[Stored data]
━━━━━━
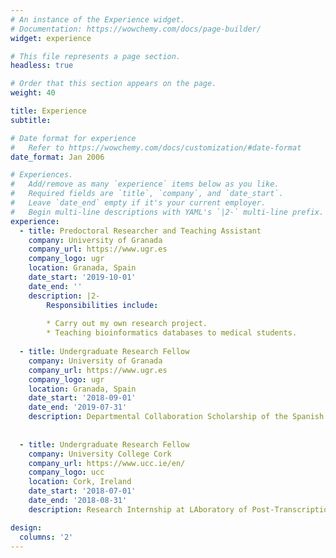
 ```yaml
---
# An instance of the Experience widget.
# Documentation: https://wowchemy.com/docs/page-builder/
widget: experience

# This file represents a page section.
headless: true

# Order that this section appears on the page.
weight: 40

title: Experience
subtitle:

# Date format for experience
#   Refer to https://wowchemy.com/docs/customization/#date-format
date_format: Jan 2006

# Experiences.
#   Add/remove as many `experience` items below as you like.
#   Required fields are `title`, `company`, and `date_start`.
#   Leave `date_end` empty if it's your current employer.
#   Begin multi-line descriptions with YAML's `|2-` multi-line prefix.
experience:
  - title: Predoctoral Researcher and Teaching Assistant
    company: University of Granada
    company_url: https://www.ugr.es
    company_logo: ugr
    location: Granada, Spain
    date_start: '2019-10-01'
    date_end: ''
    description: |2-
        Responsibilities include:
        
        * Carry out my own research project.
        * Teaching bioinformatics databases to medical students.
        
  - title: Undergraduate Research Fellow
    company: University of Granada
    company_url: https://www.ugr.es
    company_logo: ugr
    location: Granada, Spain
    date_start: '2018-09-01'
    date_end: '2019-07-31'
    description: Departmental Collaboration Scholarship of the Spanish Ministry of Education at the Department of Computer Sciences and Artificial Intelligence.
    
    
  - title: Undergraduate Research Fellow
    company: University College Cork
    company_url: https://www.ucc.ie/en/
    company_logo: ucc
    location: Cork, Ireland
    date_start: '2018-07-01'
    date_end: '2018-08-31'
    description: Research Internship at LAboratory of Post-Transcriptional control and bioInformatics (LAPTI) in the School of Biochemistry and Cell Biology.

design:
  columns: '2'
---
```


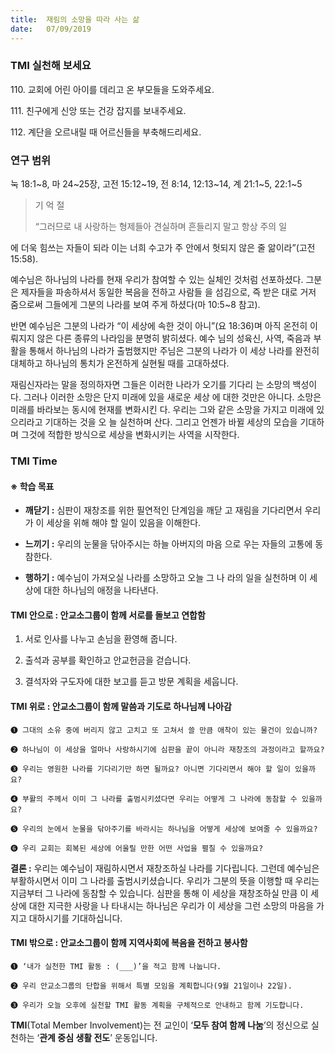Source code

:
 ```yaml
---
title:  재림의 소망을 따라 사는 삶
date:   07/09/2019
---
```


### TMI 실천해 보세요

110\. 교회에 어린 아이를 데리고 온 부모들을 도와주세요.

111\. 친구에게 신앙 또는 건강 잡지를 보내주세요.

112\. 계단을 오르내릴 때 어르신들을 부축해드리세요.

### 연구 범위
눅 18:1~8, 마 24~25장, 고전 15:12~19, 전 8:14, 12:13~14, 계 21:1~5, 22:1~5

> <p>기 억 절</p>
> “그러므로 내 사랑하는 형제들아 견실하며 흔들리지 말고 항상 주의 일
  에 더욱 힘쓰는 자들이 되라 이는 너희 수고가 주 안에서 헛되지 않은
  줄 앎이라”(고전 15:58).

예수님은 하나님의 나라를 현재 우리가 참여할 수 있는 실체인 것처럼
선포하셨다. 그분은 제자들을 파송하셔서 동일한 복음을 전하고 사람들
을 섬김으로, 즉 받은 대로 거저 줌으로써 그들에게 그분의 나라를 보여
주게 하셨다(마 10:5~8 참고).

반면 예수님은 그분의 나라가 “이 세상에 속한 것이 아니”(요 18:36)며
아직 온전히 이뤄지지 않은 다른 종류의 나라임을 분명히 밝히셨다. 예수
님의 성육신, 사역, 죽음과 부활을 통해서 하나님의 나라가 출범했지만
주님은 그분의 나라가 이 세상 나라를 완전히 대체하고 하나님의 통치가
온전하게 실현될 때를 고대하셨다.

재림신자라는 말을 정의하자면 그들은 이러한 나라가 오기를 기다리
는 소망의 백성이다. 그러나 이러한 소망은 단지 미래에 있을 새로운 세상
에 대한 것만은 아니다. 소망은 미래를 바라보는 동시에 현재를 변화시킨
다. 우리는 그와 같은 소망을 가지고 미래에 있으리라고 기대하는 것을 오
늘 실천하며 산다. 그리고 언젠가 바뀔 세상의 모습을 기대하며 그것에
적합한 방식으로 세상을 변화시키는 사역을 시작한다.

### TMI Time

#### ※ 학습 목표

- **깨닫기 :** 심판이 재창조를 위한 필연적인 단계임을 깨닫
고 재림을 기다리면서 우리가 이 세상을 위해
해야 할 일이 있음을 이해한다.

- **느끼기 :** 우리의 눈물을 닦아주시는 하늘 아버지의 마음
으로 우는 자들의 고통에 동참한다.

- **행하기 :** 예수님이 가져오실 나라를 소망하고 오늘 그 나
라의 일을 실천하며 이 세상에 대한 하나님의
애정을 나타낸다.

#### TMI 안으로 : 안교소그룹이 함께 서로를 돌보고 연합함

1. 서로 인사를 나누고
손님을 환영해 줍니다.

2. 출석과 공부를 확인하고
안교헌금을 걷습니다.

3. 결석자와 구도자에
대한 보고를 듣고
방문 계획을 세웁니다.

#### TMI 위로 : 안교소그룹이 함께 말씀과 기도로 하나님께 나아감

`➊ 그대의 소유 중에 버리지 않고 고치고 또 고쳐서 쓸 만큼 애착이 있는 물건이 있습니까?`

`➋ 하나님이 이 세상을 얼마나 사랑하시기에 심판을 끝이 아니라 재창조의 과정이라고 할까요?`

`➌ 우리는 영원한 나라를 기다리기만 하면 될까요? 아니면 기다리면서 해야 할 일이 있을까요?`

`➍ 부활의 주께서 이미 그 나라를 출범시키셨다면 우리는 어떻게 그 나라에 동참할 수 있을까요?`

`➎ 우리의 눈에서 눈물을 닦아주기를 바라시는 하나님을 어떻게 세상에 보여줄 수 있을까요?`

`➏ 우리 교회는 회복된 세상에 어울릴 만한 어떤 사업을 펼칠 수 있을까요?`

**결론 :** 우리는 예수님이 재림하시면서 재창조하실 나라를 기다립니다. 그런데 예수님은 부활하시면서
이미 그 나라를 출범시키셨습니다. 우리가 그분의 뜻을 이행할 때 우리는 지금부터 그 나라에
동참할 수 있습니다. 심판을 통해 이 세상을 재창조하실 만큼 이 세상에 대한 지극한 사랑을 나
타내시는 하나님은 우리가 이 세상을 그런 소망의 마음을 가지고 대하시기를 기대하십니다.

#### TMI 밖으로 : 안교소그룹이 함께 지역사회에 복음을 전하고 봉사함

`➊ ‘내가 실천한 TMI 활동 : (___)’을 적고 함께 나눕니다.`

`➋ 우리 안교소그룹의 단합을 위해서 특별 모임을 계획합니다(9월 21일이나 22일).`

`➌ 우리가 오늘 오후에 실천할 TMI 활동 계획을 구체적으로 안내하고 함께 기도합니다.`

**TMI**(Total Member Involvement)는 전 교인이 ‘**모두 참여 함께 나눔**’의 정신으로 실천하는 ‘**관계 중심 생활 전도**’ 운동입니다.
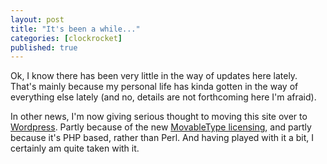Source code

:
 ```yaml
---
layout: post
title: "It's been a while..."
categories: [clockrocket]
published: true
---
```


Ok, I know there has been very little in the way of updates here lately.  That's mainly because my personal life has kinda gotten in the way of everything else lately (and no, details are not forthcoming here I'm afraid).

In other news, I'm now giving serious thought to moving this site over to <a href="">Wordpress</a>.  Partly because of the new <a href="http://www.movabletype.org/get_movable_type_personal.shtml">MovableType licensing</a>, and partly because it's PHP based, rather than Perl.  And having played with it a bit, I certainly am quite taken with it.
━━━━━━
**Task objective:** Give the number of lines in the data above that include the word "wowchemy", with no other words.

**Result of this task:** 2